More on The Netroots
The "last round" of the Great Netroots Debate, about which I wrote previously here and here, seems to have taken place at TNR, with Jon Chait exchanging salvos with Chris Bowers, Matt Stoller, Rick Pearlstein and Ezra Klein. There is a lot there but I found Ezra's piece outstanding and was very interested in Jon Chait's response which actually identified two real dilemmas the Left blogs face today. Chait wrote:
[Klein] tries to defend the netroots' treatment of internal enemies, like TNR or the DLC . . . Having decided that TNR and the DLC are enemies, they go on to accuse their enemies of being monolithic institutions, of being tools of the right, and so on. I understand the reasoning. They have decided that their foes are more hindrance than harm. But, from there, they proceed to banish all cognitive dissonance: They wildly inflate the sins and studiously omit any mention of the countervailing evidence. Once you have become an unperson to the netroots, you can do no good. Admitting any countervailing evidence would just complicate their Manichean argument. Klein wants to defend their means by changing the subject to their ends.
First, Ezra did NOT say that but I think the description is somewhat, but not totally, accurate, for a goodly portion of the Left blogs. But there is a good reason for this as I will explain on the flip.

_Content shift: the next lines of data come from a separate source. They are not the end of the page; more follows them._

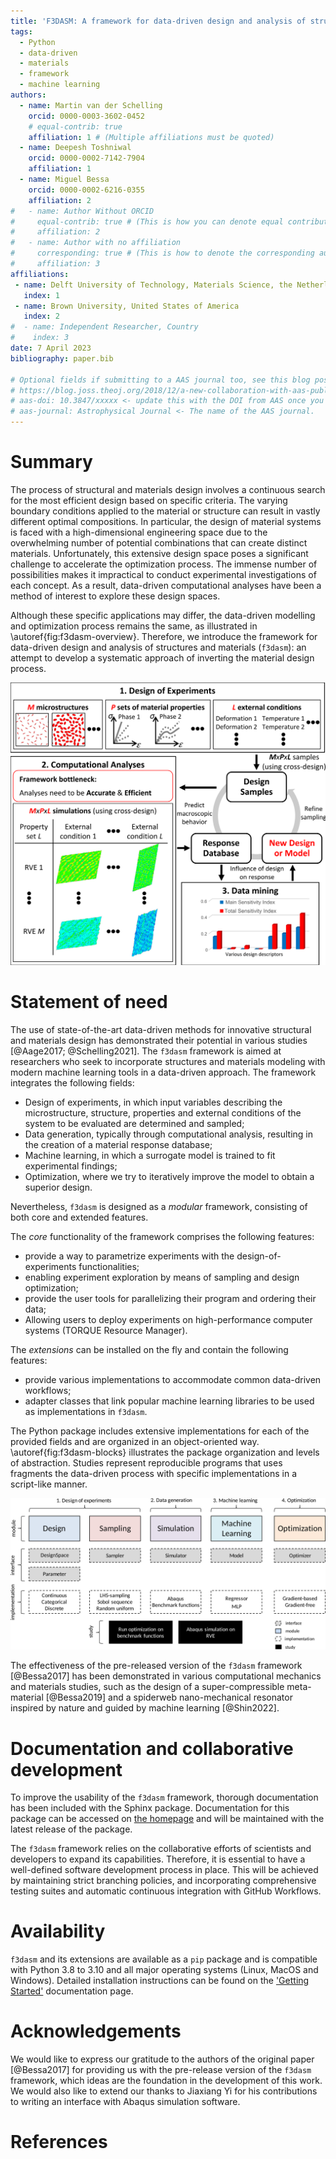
 ```yaml
---
title: 'F3DASM: A framework for data-driven design and analysis of structures and materials'
tags:
  - Python
  - data-driven
  - materials
  - framework
  - machine learning
authors:
  - name: Martin van der Schelling
    orcid: 0000-0003-3602-0452
    # equal-contrib: true
    affiliation: 1 # (Multiple affiliations must be quoted)
  - name: Deepesh Toshniwal
    orcid: 0000-0002-7142-7904
    affiliation: 1
  - name: Miguel Bessa
    orcid: 0000-0002-6216-0355
    affiliation: 2
#   - name: Author Without ORCID
#     equal-contrib: true # (This is how you can denote equal contributions between multiple authors)
#     affiliation: 2
#   - name: Author with no affiliation
#     corresponding: true # (This is how to denote the corresponding author)
#     affiliation: 3
affiliations:
 - name: Delft University of Technology, Materials Science, the Netherlands
   index: 1
 - name: Brown University, United States of America
   index: 2
#  - name: Independent Researcher, Country
#    index: 3
date: 7 April 2023
bibliography: paper.bib

# Optional fields if submitting to a AAS journal too, see this blog post:
# https://blog.joss.theoj.org/2018/12/a-new-collaboration-with-aas-publishing
# aas-doi: 10.3847/xxxxx <- update this with the DOI from AAS once you know it.
# aas-journal: Astrophysical Journal <- The name of the AAS journal.
---
```


# Summary
<!-- A summary describing the high-level functionality and purpose of the software for a diverse, non-specialist audience. -->

The process of structural and materials design involves a continuous search for the most efficient design based on specific criteria. The varying boundary conditions applied to the material or structure can result in vastly different optimal compositions. In particular, the design of material systems is faced with a high-dimensional engineering space due to the overwhelming number of potential combinations that can create distinct materials. Unfortunately, this extensive design space poses a significant challenge to accelerate the optimization process. The immense number of possibilities makes it impractical to conduct experimental investigations of each concept. As a result, data-driven computational analyses have been a method of interest to explore these design spaces.

Although these specific applications may differ, the data-driven modelling and optimization process remains the same, as illustrated in \autoref{fig:f3dasm-overview}. Therefore, we introduce the framework for data-driven design and analysis of structures and materials (`f3dasm`): an attempt to develop a systematic approach of inverting the material design process. 

![Schematic of global framework for data-driven material systems design/modeling [@Bessa2017].\label{fig:f3dasm-overview}](f3dasm_bessa_overview.png)


# Statement of need
<!-- A Statement of need section that clearly illustrates the research purpose of the software and places it in the context of related work. -->

The use of state-of-the-art data-driven methods for innovative structural and materials design has demonstrated their potential in various studies [@Aage2017; @Schelling2021]. The `f3dasm` framework is aimed at researchers who seek to incorporate structures and materials modeling with modern machine learning tools in a data-driven approach. The framework integrates the following fields:

- Design of experiments, in which input variables describing the microstructure, structure, properties and external conditions of the system to be evaluated are determined and sampled;
- Data generation, typically through computational analysis, resulting in the creation of a material response database;
- Machine learning, in which a surrogate model is trained to fit experimental findings;
- Optimization, where we try to iteratively improve the model to obtain a superior design.

Nevertheless, `f3dasm` is designed as a *modular* framework, consisting of both core and extended features.

The *core* functionality of the framework comprises the following features:

- provide a way to parametrize experiments with the design-of-experiments functionalities;
- enabling experiment exploration by means of sampling and design optimization;
- provide the user tools for parallelizing their program and ordering their data;
- Allowing users to deploy experiments on high-performance computer systems (TORQUE Resource Manager).

The *extensions* can be installed on the fly and contain the following features:

- provide various implementations to accommodate common data-driven workflows;
- adapter classes that link popular machine learning libraries to be used as implementations in `f3dasm`.

The Python package includes extensive implementations for each of the provided fields and are organized in an object-oriented way. \autoref{fig:f3dasm-blocks} illustrates the package organization and levels of abstraction. Studies represent reproducible programs that uses fragments the data-driven process with specific implementations in a script-like manner.

![Overview of the different layers of abstraction in the `f3dasm` package.\label{fig:f3dasm-blocks}](f3dasm-blocks.png)

The effectiveness of the pre-released version of the `f3dasm` framework [@Bessa2017] has been demonstrated in various computational mechanics and materials studies, such as the design of a super-compressible meta-material [@Bessa2019] and a spiderweb nano-mechanical resonator inspired by nature and guided by machine learning [@Shin2022]. 


<!-- A paragraph where you describe the way you expect the user to use f3dasm to perform its own project (almost like an imitation) -->

<!-- # Coding framework -->


<!-- 
Since its creation, the code has not received any major updates and lacked active development. This presented an opportunity for growth as the original authors aim to achieve a unified framework. In order to reincarnate the framework and enhance its usability, a complete comprehensive redesign has been conducted. Key objectives that have been addressed include:

- The incorporation and abstraction of various elements of the data-driven process.
- The creation of a user-friendly and thoroughly documented code base.
- The development of an open-source platform for sharing and contributing to reproducible studies using the data-driven framework. -->

<!-- 
## Design

By abstracting away the details of specific implementations, users and developers can better organize and reuse their code, making it easier to understand, modify, and share with others. Within the `f3dasm` framework, abstraction is done in four levels:

- **block**: blocks represent the high-level stages that can be used in the framework, e.g. the submodule `f3dasm.optimization`. They incorporate a core action undertaken by the data-driven process.
- **base**: bases represent abstract classes of an element in the block, e.g. the `f3dasm.optimization.Optimizer` class. Base classes are used to create a unified interface for specific implementations.
- **implementation**: implementations are applications of a base class feature, e.g. the `f3dasm.optimization.Adam` optimizer.
- **study**: studies represent reproducible programs that uses a certain order of blocks with specific implementations in a script-like manner.

An overview of the different levels of abstraction is given in \autoref{fig:f3dasm-blocks}.

![Overview of the different layers of abstraction in the `f3dasm` package.\label{fig:f3dasm-blocks}](f3dasm-blocks.png) -->

<!-- ![Example of how a study on benchmark function optimization can be illustrated with blocks and implementations.\label{fig:f3dasm-example}](f3dasm-example.svg) -->

# Documentation and collaborative development

To improve the usability of the `f3dasm` frame­work, thorough documentation has been included with the Sphinx package. Documentation for this package can be accessed on [the homepage](https://bessagroup.github.io/f3dasm/) and will be maintained with the latest release of the package.

The `f3dasm` framework relies on the collaborative efforts of scientists and developers to expand its capabilities. Therefore, it is essential to have a well-defined software development process in place. This will be achieved by maintaining strict branching policies, and incorporating comprehensive testing suites and automatic continuous integration with GitHub Workflows.

<!-- ##  Open-source collaborative development

The `f3dasm` framework relies on the collaborative efforts of scientists and developers to expand its capabilities. In order to ensure the quality of the code and facilitate a smooth collaborative process, it is essential to have a well-defined software development process in place. This can be achieved by maintaining strict branching policies, and incorporating comprehensive testing suites and automatic continuous integration with GitHub Workflows. These measures help to safeguard the quality of the code, making it easier for scientists and developers to work together effectively. 

The `f3dasm` framework will maintain three types of branches:

- **main branch**: the stable version of the software, intended for users of the package. Each commit is tagged with a version (e.g. `v1.0.0`), and this branch will be distributed as a Python package.
- **pull-request branches**: short-lived development branches for each development cycle (e.g. `pr/v1.1.0`), intended for active development. At the end of each development cycle, an attempt is made to merge the pull-request branch with the main branch.
- **feature branches**: working branches intended for implementing individual features or resolving issues/bugs.

\autoref{fig:gitbranching} illustrates the branching tree of the version control strategy.

![Illustration of the version control branching strategy. Different pull-request checks are done at certain merging procedures, ensuring that the main branch will remain stable.\label{fig:gitbranching}](f3dasm-gitbranching.png)

To maintain the integrity of the framework, various (automatic) validation procedures are implemented during the merging procedure of various branches. -->

# Availability

`f3dasm` and its extensions are available as a `pip` package and is compatible with Python 3.8 to 3.10 and all major operating systems (Linux, MacOS and Windows). Detailed installation instructions can be found on the ['Getting Started'](https://bessagroup.github.io/f3dasm/) documentation page. 


# Acknowledgements

We would like to express our gratitude to the authors of the original paper [@Bessa2017] for providing us with the pre-release version of the `f3dasm` framework, which ideas are the foundation in the development of this work. We would also like to extend our thanks to Jiaxiang Yi for his contributions to writing an interface with Abaqus simulation software.

# References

It surprises me that Chait misses the reason for this treatment. He mentions it himself:
Once the movement has settled on a position, it will not tolerate members who side with the opposition. I'm not saying that the position itself is unprincipled. I'm describing a tactic they use to advance it. The inability of Bowers and Stoller to distinguish between the morality of their ends and the morality of their means is a good example of the phenomenon I'm describing.
And politics is like that. Politics is not beanbag. What Chait seems not to grasp still is that however much he wishes the game were different, it is not. Again, his reliance on Norquist as a supposed doppelganger of the Netroots fails to appreciate the basic point I made in my first piece:
It is not admiration that the Netroots expresses here. It is dealing with the reality of the situation. Chait mistakes understanding your political adversary, what you are up against, with admiration. No one wants the nation so divided politically. Everyone wishes we could all be reasonable. But only a fool acts as if the world is how he wishes it to be.

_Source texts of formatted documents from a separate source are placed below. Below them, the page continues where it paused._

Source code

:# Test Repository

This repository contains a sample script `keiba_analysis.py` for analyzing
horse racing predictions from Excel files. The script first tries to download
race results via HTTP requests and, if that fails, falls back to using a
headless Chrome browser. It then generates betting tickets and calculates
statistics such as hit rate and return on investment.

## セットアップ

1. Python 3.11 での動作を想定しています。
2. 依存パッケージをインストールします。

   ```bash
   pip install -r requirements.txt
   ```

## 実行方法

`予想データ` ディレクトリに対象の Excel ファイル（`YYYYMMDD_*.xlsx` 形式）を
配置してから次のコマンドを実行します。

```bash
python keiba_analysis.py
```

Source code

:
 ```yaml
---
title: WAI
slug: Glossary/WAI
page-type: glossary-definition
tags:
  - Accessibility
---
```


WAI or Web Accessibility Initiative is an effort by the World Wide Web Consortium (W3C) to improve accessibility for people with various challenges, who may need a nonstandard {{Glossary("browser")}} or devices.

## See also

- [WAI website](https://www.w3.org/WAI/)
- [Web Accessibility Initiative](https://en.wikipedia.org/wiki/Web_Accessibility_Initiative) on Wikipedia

Chait WISHES Grover Norquist and his ilk did not exist. But they do. TNR and the DLC wish it. And by acting as if what they wished were the actual case, they did serious harm to the Democratic Party and even to the issues they support.
Kevin Drum told him this and Chait did not absorb it:
Chait makes an obvious point: netroots bloggers are advocates. Their goal isn't to tell both sides of the story or to engage in dispassionate inquiry. Contrarianism isn't seen as a virtue for its own sake. They have a point of view, and their goal is to marshal the best arguments they can come up with to advocate for that point of view. Political calculation is part of the game. This is unremarkable. In fact, it's so unremarkable that Chait could have simply said this in a paragraph or two and then moved on. It's not as if anyone would argue the point. But instead of doing that, he spins this idea out to nearly 3,000 words using language that seems deliberately designed to be as loaded as possible.

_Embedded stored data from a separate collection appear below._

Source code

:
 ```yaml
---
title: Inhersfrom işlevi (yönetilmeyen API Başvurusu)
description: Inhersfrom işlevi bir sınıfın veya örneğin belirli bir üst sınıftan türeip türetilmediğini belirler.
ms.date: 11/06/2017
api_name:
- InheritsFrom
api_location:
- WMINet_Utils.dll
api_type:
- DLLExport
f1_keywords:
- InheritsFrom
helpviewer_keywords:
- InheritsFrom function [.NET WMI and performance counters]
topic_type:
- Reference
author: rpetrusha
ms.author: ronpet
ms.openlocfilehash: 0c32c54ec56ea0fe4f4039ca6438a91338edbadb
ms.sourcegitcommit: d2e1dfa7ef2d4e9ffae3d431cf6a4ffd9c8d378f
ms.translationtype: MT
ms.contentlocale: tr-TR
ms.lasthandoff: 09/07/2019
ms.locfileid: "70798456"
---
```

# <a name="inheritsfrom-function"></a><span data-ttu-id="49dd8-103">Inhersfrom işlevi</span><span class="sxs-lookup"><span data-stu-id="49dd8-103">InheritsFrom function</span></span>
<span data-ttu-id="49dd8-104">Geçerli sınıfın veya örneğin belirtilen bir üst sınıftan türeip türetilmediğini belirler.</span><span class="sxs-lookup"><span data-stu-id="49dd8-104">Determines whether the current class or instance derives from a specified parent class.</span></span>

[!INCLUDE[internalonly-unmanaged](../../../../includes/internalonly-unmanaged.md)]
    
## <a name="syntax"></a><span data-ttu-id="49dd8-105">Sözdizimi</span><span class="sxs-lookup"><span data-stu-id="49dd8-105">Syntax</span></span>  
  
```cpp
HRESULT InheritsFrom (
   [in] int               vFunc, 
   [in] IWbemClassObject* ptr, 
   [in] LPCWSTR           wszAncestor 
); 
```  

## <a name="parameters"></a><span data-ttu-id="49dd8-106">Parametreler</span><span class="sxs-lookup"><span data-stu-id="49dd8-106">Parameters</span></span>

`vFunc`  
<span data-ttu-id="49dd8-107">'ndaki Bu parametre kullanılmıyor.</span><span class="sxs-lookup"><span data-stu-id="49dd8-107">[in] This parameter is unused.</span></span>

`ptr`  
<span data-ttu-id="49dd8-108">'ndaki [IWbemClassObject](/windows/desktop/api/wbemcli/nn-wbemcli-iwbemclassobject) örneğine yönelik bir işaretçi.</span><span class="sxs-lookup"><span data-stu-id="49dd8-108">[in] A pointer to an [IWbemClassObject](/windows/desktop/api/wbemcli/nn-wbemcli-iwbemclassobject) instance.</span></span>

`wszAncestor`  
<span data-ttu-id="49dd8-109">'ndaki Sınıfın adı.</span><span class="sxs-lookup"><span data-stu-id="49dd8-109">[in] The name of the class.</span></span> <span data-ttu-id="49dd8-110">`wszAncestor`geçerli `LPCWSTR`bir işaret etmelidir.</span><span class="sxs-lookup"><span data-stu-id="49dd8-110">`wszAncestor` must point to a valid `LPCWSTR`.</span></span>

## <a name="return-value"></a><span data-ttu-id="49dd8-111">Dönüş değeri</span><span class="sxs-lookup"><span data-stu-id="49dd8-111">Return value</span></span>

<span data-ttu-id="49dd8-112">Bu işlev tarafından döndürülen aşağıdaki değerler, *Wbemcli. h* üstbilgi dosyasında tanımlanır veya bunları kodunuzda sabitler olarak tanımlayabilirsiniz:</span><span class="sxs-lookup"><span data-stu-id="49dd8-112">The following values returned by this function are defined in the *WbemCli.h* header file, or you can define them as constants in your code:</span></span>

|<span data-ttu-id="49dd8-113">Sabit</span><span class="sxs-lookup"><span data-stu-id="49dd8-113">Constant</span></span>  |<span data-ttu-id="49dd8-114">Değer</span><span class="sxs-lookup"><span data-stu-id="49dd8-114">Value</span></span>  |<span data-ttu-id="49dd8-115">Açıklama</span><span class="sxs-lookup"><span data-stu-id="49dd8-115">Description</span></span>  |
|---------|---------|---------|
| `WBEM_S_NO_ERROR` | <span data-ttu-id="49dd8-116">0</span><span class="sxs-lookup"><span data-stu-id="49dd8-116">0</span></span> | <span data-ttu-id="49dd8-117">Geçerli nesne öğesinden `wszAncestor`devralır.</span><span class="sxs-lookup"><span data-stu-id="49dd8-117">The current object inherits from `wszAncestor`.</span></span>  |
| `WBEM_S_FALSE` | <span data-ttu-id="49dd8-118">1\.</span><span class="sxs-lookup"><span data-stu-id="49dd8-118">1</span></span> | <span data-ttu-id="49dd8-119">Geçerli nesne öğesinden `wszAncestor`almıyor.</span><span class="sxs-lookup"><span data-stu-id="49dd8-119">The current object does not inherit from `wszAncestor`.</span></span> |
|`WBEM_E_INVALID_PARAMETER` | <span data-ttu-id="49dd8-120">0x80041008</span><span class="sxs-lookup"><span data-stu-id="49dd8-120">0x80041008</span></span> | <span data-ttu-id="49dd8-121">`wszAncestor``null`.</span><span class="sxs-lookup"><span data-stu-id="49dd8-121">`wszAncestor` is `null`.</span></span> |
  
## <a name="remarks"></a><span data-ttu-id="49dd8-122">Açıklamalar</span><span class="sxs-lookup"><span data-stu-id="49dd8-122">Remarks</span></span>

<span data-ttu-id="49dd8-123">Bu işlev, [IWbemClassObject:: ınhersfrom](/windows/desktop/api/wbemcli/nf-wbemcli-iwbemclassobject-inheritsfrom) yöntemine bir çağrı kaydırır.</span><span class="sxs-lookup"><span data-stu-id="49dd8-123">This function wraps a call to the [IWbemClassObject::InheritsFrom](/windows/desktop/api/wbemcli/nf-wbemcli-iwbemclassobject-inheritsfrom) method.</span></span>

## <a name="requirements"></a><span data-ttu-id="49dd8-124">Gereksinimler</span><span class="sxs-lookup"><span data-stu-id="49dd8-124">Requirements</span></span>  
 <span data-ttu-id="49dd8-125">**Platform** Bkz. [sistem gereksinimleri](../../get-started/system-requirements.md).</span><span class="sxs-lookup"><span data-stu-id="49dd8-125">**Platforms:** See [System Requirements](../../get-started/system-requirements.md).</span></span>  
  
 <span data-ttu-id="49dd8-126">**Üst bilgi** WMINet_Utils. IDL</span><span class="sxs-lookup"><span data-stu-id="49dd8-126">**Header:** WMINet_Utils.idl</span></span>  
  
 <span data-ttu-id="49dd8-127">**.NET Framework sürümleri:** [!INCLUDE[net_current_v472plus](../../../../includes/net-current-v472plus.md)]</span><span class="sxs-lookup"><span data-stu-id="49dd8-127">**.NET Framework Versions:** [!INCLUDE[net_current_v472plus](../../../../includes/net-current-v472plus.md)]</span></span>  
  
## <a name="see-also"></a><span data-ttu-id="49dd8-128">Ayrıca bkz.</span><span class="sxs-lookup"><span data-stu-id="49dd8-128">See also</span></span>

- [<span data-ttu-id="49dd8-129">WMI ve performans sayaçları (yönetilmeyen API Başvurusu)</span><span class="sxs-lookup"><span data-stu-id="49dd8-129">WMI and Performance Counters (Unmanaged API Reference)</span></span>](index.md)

And because of this advocacy role, the undermining of the political advocacy by supposed allies, like TNR and the DLC and Joe Lieberman, etc., are seen as particularly harmful. And they are. The term Fox News Dem is not just catchy, it means something. Oh by the way, Chait plays the innocent if he is arguing that TNR and the DLC are not themselves full of willful blindness and invective as well. They seemed to enjoy the skirmishes when it suited them.
As for the idea of the Netroots turning someone into an unperson, I think there is too much of that. But sometimes what else is there to do. Take David Broder for instance. But for the most part, it is not a good thing to do.
Jon Chait is a gifted writer and thinker and the Netroots SHOULD engage him. Peter Beinart wrote a good book and he was engaged. Joe Klein has improved markedly, ironically since he began bloggin imo, and folks are engaging him and Karen Tumulty in positive ways I believe.
My final point is one that Chait alludes to but does not draw out - the marriage of the Left Blogs to the political fortunes of the Democratic Party, as it exists today. The biggest threat to the Netroots, imo, is cooptation by the Democratic Party. I am one who is at risk of this as well. I believe the Democratic Party is the only political vehicle for progressive change. But I try to limit my utterly partisan cheerleading for the election season. Unfortunately, I think some in the Netroots now treat the election season as all the time. There is no offyear for some.
To me, when Chait compares the Netroots to the Right Wing, he missed this as the biggest risk. It is not that the Netroots will war with erstwhile political allies, but rather that it will fall in line with all pronouncements Democratic. But then, I am fixated on Iraq so perhaps my perspective is skewed on this.